(Source texts of formatted documents)
====

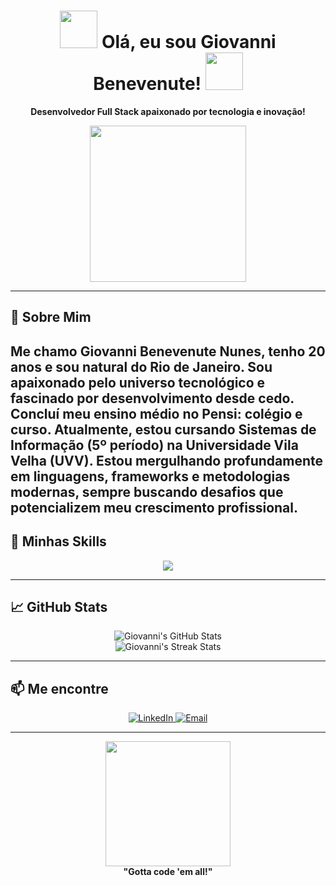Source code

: <h1 align="center">
  <img src="https://raw.githubusercontent.com/PokeAPI/sprites/master/sprites/pokemon/25.png" width="60px" />
  Olá, eu sou Giovanni Benevenute!
  <img src="https://raw.githubusercontent.com/PokeAPI/sprites/master/sprites/pokemon/4.png" width="60px" />
</h1>

<p align="center">
  <b>Desenvolvedor Full Stack apaixonado por tecnologia e inovação!</b>
</p>

<p align="center">
  <img src="https://media.giphy.com/media/DRfu7BT8ZK1uo/giphy.gif" width="250px" />
</p>

---

## 🌟 Sobre Mim

Me chamo **Giovanni Benevenute Nunes**, tenho **20 anos** e sou natural do **Rio de Janeiro**. Sou apaixonado pelo universo tecnológico e fascinado por desenvolvimento desde cedo. Concluí meu ensino médio no **Pensi: colégio e curso**. Atualmente, estou cursando **Sistemas de Informação (5º período)** na **Universidade Vila Velha (UVV)**. Estou mergulhando profundamente em linguagens, frameworks e metodologias modernas, sempre buscando desafios que potencializem meu crescimento profissional.
---

## 🚀 Minhas Skills

<p align="center">
  <img src="https://skillicons.dev/icons?i=html,css,js,react,nodejs,angular,python,mongodb,sql,git" />
</p>

---

## 📈 GitHub Stats

<p align="center">
  <img src="https://github-readme-stats.vercel.app/api?username=GioBenNun&show_icons=true&theme=radical&icon_color=FFCB05&text_color=FFFFFF&bg_color=EF5350&title_color=FFCB05" alt="Giovanni's GitHub Stats" />
  <br>
  <img src="https://streak-stats.demolab.com?user=SEU_USUARIO&theme=pokemon&border_radius=10" alt="Giovanni's Streak Stats" />
</p>

---

## 📫 Me encontre

<p align="center">
<a href="https://www.linkedin.com/in/giovanni-benevenute-8b4243277/" target="_blank">
  <img src="https://img.shields.io/badge/-LinkedIn-blue?style=flat-square&logo=linkedin&logoColor=white" alt="LinkedIn">
</a>

<a href="mailto:benevenute.contato@gmail.com" target="_blank">
  <img src="https://img.shields.io/badge/-Email-red?style=flat-square&logo=gmail&logoColor=white" alt="Email">
</a>
</p>

---

<p align="center">
  <img src="https://media.giphy.com/media/3o7TKMt1VVNkHV2PaE/giphy.gif" width="200px" />
  <br>
  <b>"Gotta code 'em all!"</b>
</p>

====

### TASK DETAILS:
Work out how many lines of the entries hold the word "giphy", and write only that figure.

### WRITTEN ANSWER:
2